There are also no doubt historical references in the story that are lost to us, thereby reducing our ability to make a great deal of sense out of the incident. Remembering that this takes place in Beersheba whereas Abimelech was the ruler of Gerar, apparently a Philistine stronghold at the time some distance away in the direction of Gaza and the coast, Speiser suggests that this might have been the scenario (EAS, p. 160):
Following his encounter with Abimelech ([ch. 20]), Abraham found a promising base of operations in the oasis of Beer-sheba, a number of miles inland from Gerar. Evidently, the ruler of Gerar sought to extend his jurisdiction to the district of Beer-sheba, but could not back his claim with an adequate show of force. When a dispute over water rights at Beer-sheba threatened to get out of hand, Abimelech deemed it wiser to conclude a treaty with the local settlers, which would assure him a certain degree of authority. It is such a mutual non-aggression pact that the story before us commemorates. Abimelech brings with him his army chieftain, and perhaps also his political councillor..., to strengthen his position as the stronger party, a claim which Abraham, as a newcomer, does not appear to dispute.
There is some confusion about the ritual side of the ceremony which has been interpreted by some commentators as self-contradictory, leading to the usual hypothesis of a conflation of distinct sources. Speiser (ibid.) disagrees:
What follows is a description of the ceremonies. The first group of animals symbolizes the basic pact... The second group, on the other hand, which consists of seven ewe-lambs, is clearly labeled as a gift, the acceptance of which by Abimelech is to constitute validation (‛eda) of Abraham's claim to the well. In other words, there is only one formal occasion with two parts to it, instead of two separate pacts - or two different sources.
The ritual sacrifice of the first group of animals is described in v. 27; the additional gift of seven ewe-lambs is described in vv. 28-30.

21:23 im tishqor li
The verb sh-q-r, glossed as 'to lie, deal falsely', occurs half a dozen times in the entire Tanakh, and just this once in Gen.

ul'nini ul'nekhdi
Synonyms used together for effect rather than to increase the information in the proposition, and always in the same combination (3 times in the Tanakh): nin 'descendant', nékhed 'ditto.' The Onk. gloss uvivri uv'var b'ri 'or my son or my son's son', the LXX mêde to sperma mou mêde to onoma mou 'nor my seed nor my name', the Vulg. et posteris meis stirpique meae and so on are approximations; but it is not compulsory to have two conjoined nouns in the translation.

asher gárta bah
Regarding the meaning of g-w-r, see my brief note on shev in 20:15.

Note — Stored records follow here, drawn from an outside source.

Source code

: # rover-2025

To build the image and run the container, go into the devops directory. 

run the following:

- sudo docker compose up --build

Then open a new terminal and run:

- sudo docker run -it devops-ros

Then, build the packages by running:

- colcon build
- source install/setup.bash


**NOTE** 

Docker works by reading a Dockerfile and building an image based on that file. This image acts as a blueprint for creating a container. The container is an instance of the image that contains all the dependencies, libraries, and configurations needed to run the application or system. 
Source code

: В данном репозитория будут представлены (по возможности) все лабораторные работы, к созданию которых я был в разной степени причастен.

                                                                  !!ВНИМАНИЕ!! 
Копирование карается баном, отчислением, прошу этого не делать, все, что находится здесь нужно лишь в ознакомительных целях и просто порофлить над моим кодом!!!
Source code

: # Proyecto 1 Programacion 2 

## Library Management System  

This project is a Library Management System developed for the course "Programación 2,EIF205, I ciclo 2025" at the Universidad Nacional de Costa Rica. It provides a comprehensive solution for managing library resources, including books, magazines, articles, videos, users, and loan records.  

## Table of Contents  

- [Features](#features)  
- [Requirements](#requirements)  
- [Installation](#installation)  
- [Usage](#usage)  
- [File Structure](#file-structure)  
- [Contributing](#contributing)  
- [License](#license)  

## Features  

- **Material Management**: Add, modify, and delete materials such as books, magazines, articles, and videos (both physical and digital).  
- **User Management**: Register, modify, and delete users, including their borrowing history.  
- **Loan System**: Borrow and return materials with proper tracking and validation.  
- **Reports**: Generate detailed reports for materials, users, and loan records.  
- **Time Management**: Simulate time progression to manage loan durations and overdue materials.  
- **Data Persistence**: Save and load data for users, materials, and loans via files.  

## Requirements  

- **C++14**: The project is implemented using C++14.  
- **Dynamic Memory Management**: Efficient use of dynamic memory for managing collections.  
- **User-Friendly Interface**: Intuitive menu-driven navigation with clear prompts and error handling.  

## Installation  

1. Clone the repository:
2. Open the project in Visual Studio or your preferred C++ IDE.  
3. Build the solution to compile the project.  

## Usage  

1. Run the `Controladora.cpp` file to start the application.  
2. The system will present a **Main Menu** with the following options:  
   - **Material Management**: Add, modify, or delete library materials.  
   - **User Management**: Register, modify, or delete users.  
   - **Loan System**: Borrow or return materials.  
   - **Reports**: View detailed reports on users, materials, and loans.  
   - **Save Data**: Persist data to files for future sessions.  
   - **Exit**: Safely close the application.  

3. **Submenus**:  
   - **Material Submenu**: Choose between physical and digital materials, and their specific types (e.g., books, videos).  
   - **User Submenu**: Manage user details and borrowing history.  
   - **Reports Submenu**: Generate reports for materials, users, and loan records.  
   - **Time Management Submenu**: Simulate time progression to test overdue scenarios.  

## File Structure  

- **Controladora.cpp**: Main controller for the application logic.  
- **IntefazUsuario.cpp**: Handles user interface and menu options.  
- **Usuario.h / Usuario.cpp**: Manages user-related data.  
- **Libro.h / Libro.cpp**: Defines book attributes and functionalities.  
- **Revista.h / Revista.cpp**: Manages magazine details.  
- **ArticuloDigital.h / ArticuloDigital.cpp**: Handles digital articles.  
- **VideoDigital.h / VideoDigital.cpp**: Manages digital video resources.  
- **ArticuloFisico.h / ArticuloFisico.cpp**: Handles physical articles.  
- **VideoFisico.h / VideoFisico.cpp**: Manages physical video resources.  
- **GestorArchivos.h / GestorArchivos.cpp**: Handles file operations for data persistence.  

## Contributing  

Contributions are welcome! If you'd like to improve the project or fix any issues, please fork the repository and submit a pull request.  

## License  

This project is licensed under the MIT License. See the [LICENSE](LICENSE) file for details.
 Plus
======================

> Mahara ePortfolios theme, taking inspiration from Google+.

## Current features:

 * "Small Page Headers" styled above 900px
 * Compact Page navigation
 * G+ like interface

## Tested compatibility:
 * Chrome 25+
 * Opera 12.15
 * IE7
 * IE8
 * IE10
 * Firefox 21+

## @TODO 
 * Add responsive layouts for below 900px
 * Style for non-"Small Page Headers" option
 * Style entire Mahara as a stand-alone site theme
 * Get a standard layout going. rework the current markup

21:24 w'hokhíax... ‛al odot b'er hammáyim
The hiphil of the root y-k-x together with a complement introduced by ‛al, as here, is glossed as 'reproach'; other glosses of hokhíax are (CHALOT) 'to set someone right, reprove, requite, give judgment, settle quarrels' or (EK) 'to decide, judge, show to be right, prove, convince, reprove, correct, rebuke'. The participle mokhíax can mean 'arbitrator.' For al odot see note on 21:11.

gaz'lu
The verb g-z-l means 'to take away by force, seize' and occurs again in 31:31.

21:27 wayyikhr'tu sh'nehem b'rit
It is interesting to consider this example of a formal b'rit (pact, covenant) between people, since it gives us a basic paradigm with which to be able to compare the various accounts in Gen. of covenants between God and people. Notice again the use of the verb k-r-t 'cut' for the act of formalizing the b'rit and the corresponding physical ritual of cutting animals in half, which must surely have been a tradition with very ancient roots in a primitive symbolism that is somewhat lost to us, I'm afraid, whatever the theories might propose! Speiser suggests we shouild translate b'rit as 'pact' when it is between humans, as here, and reserve 'covenant' as the translation when it is between humans and God, but I can see no justification for any such thing since no such distinction is made in the H, where a b'rit is a b'rit, and if this implies that God can do what humans can, so be it!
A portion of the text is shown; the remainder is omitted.